• [EXERCISE BRIEF] Lines that contain "than" are to be copied from the material, every one of them.

• [AVAILABLE DATA]

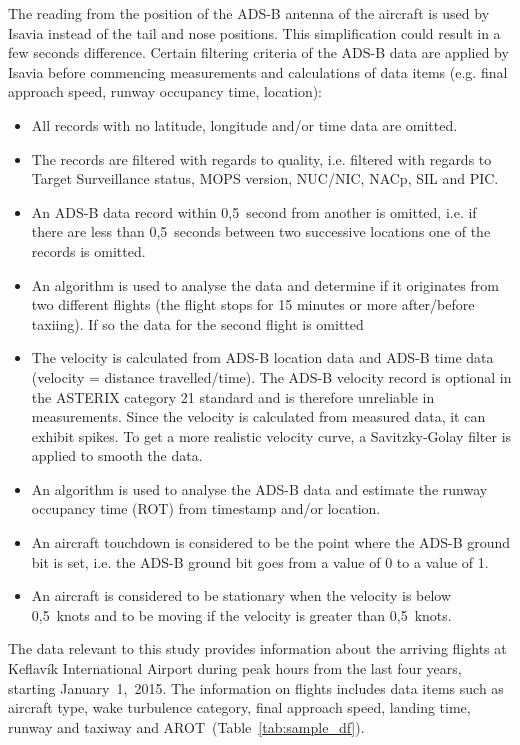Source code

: The reading from the position of the ADS-B antenna of the aircraft is used by Isavia instead of the tail and nose positions. This simplification could result in a few seconds difference. Certain filtering criteria of the ADS-B data are applied by Isavia before commencing measurements and calculations of data items (e.g. final approach speed, runway occupancy time, location):~\cite{isavia_wiki}
\begin{itemize}
    \item All records with no latitude, longitude and/or time data are omitted.
    \item The records are filtered with regards to quality, i.e. filtered with regards to Target Surveillance status, MOPS version, NUC/NIC, NACp, SIL and PIC.
    \item An ADS-B data record within 0,5~second from another is omitted, i.e. if there are less than 0,5~seconds between two successive locations one of the records is omitted.
    \item An algorithm is used to analyse the data and determine if it originates from two different flights (the flight stops for 15 minutes or more after/before taxiing). If so the data for the second flight is omitted
    \item The velocity is calculated from ADS-B location data and ADS-B time data (velocity = distance travelled/time). The ADS-B velocity record is optional in the ASTERIX category 21 standard and is therefore unreliable in measurements. Since the velocity is calculated from measured data, it can exhibit spikes. To get a more realistic velocity curve, a Savitzky-Golay filter is applied to smooth the data.
    \item An algorithm is used to analyse the ADS-B data and estimate the runway occupancy time (ROT) from timestamp and/or location.
    \item An aircraft touchdown is considered to be the point where the ADS-B ground bit is set, i.e. the ADS-B ground bit goes from a value of 0 to a value of 1.
    \item An aircraft is considered to be stationary when the velocity is below 0,5~knots and to be moving if the velocity is greater than 0,5~knots.
    
\end{itemize}

The data relevant to this study provides information about the arriving flights at Keflavík International Airport during peak hours from the last four years, starting January~1,~2015. The information on flights includes data items such as aircraft type, wake turbulence category, final approach speed, landing time, runway and taxiway and AROT~(Table~\ref{tab:sample_df}).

• [RESPONSE TO THIS EXERCISE]
    \item An ADS-B data record within 0,5~second from another is omitted, i.e. if there are less than 0,5~seconds between two successive locations one of the records is omitted.
    \item An aircraft is considered to be stationary when the velocity is below 0,5~knots and to be moving if the velocity is greater than 0,5~knots.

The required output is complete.